Eduardo Pinha disse...

Acredito no seguinte: o ateísmo é inversamente proporcional a "segurança econômica". Em países que tem uma seguridade social confiável as pessoas não precisam de deus. E com o passar das gerações vão se esquecendo dele, desde que economia não piore. Talvez por isso nos Estados Unidos ainda existam tantas pessoas religiosas, lá se pessoa perder o emprego e não tiver uma poupança, vai literalmente pra sarjeta. Além disso foram colonizados por protestantes "ortodoxos", que recusavam a igreja anglicana.

Marcílio, o gêmeo malvado disse...

Olá Eduardo,

Obrigado pelo comentário.

Acho que possivelmente exista uma relação sim, mas não sei se isso se aplica como regra. Acho que talvez a relação esteja mais relacionada ao fato de que os países que tem uma situação de maior seguridade social são justamente aqueles que também apresentam os melhores sistemas educacionais.
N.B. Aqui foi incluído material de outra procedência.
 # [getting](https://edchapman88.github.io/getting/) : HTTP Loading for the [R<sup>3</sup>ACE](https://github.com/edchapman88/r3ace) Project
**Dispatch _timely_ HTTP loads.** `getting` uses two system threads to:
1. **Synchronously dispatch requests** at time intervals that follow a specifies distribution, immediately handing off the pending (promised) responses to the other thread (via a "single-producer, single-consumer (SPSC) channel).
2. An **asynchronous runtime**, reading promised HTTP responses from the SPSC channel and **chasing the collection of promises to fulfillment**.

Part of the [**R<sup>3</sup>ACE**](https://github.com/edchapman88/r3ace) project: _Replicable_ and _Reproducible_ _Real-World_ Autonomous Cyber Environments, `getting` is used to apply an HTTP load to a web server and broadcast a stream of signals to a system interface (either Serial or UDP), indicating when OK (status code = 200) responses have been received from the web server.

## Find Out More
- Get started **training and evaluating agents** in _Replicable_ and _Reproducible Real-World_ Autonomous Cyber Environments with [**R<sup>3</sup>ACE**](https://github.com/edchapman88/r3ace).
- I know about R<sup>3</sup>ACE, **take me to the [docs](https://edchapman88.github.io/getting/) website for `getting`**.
Penso assim porque no Brasil, a elite econômica é religiosa e reza por muita coisa...

E, de qualquer forma, dinheiro não é o único motivo para rezar, talvez doenças de familiares próximos sejam motivos mais fortes, e a seguridade social não impede que as pessoas continuem adoecendo e morrendo (ainda que talvez adoeçam menos).

Na minha opinião, o ateísmo está ligado ao livre pensamento, coisa mais fácil em países menos obscuros que o nosso.

Abraço!

Gabriel G; disse...

Marcelo, que dados interessantíssimos você trouxe aí!!
Eu também jamais imaginaria que o ateísmo e o agnosticismo estariam tão avançados mundo afora... me parecia que seriam muito menores ainda.

Olhando esses dados, a estratégia de Ratzinger faz até mais sentido... chegaram à conclusão que deixar as coisas "loose" só favoreciam, ao longo prazo, ao abandono da Sta. Mde. Igreja, e resolveram endurecer o discurso para manter ao menos um bom número de fiéis "cativos"...

(... aliás, que é exatamente o que a grande mídia brasileira tem feito nesses tempos de crise política e profissional em que se encontra.)

Gabriel G; disse...

Sobre Israel, por incrível que pareça, não me impresionei muito... até onde eu sei, os Judeus são um "grupo étnico" de grande porcentagem de ateus... até porque:

1.estão relativamente entre os grupos mais bem instruídos;

2. Têm uma religião que, a despeito das muitas tradições e bizarrias ortodoxas, prima pela extrema abstração da idéia divina, por ser muito pouco mágica, e pelo questionamento da própria fé (ainda que circular, sem nunca afetar o "núcleo duro" de Deus em si).

GILSON - PR disse...

Ótimos esses dados Wilbor,

a razão humana quando bem aplicada vai criando indivíduos mais conscientes e autônomos.

Seria importante realizar uma pesquisa dessa forma com relação a violência.

Minhas percepções impíricas demostram que os países onde a religião acaba agindo com mais força sobre os indivíduos os índices de violências são maiores. Conforme a influência religiosa vai caíndo a violência vai diminuíndo.

Issa informação seria importante pois ela combate os críticas aos ateístas que dizem que os ateus são seres malvados, corruptos. Que a religião é importante na formação moral das crianças, que na verdade age ao contrário.

Marcílio, o gêmeo malvado disse...

Olá Gilson,

Obrigado pelo comentário.

Eu acho que não seria difícil agregar esses dados aqui: basta escoher um parâmetro - indíce de homicídios por 100.000 habitantes, por exemplo; e adicionar em uma coluna ao lado. Tenho um palpite sobre o possível resultado:

Os países de maior IDH apresentarão índices menores, com a distorção dos EUA, que apresentarão índices maiores que os países de IDH semelhante.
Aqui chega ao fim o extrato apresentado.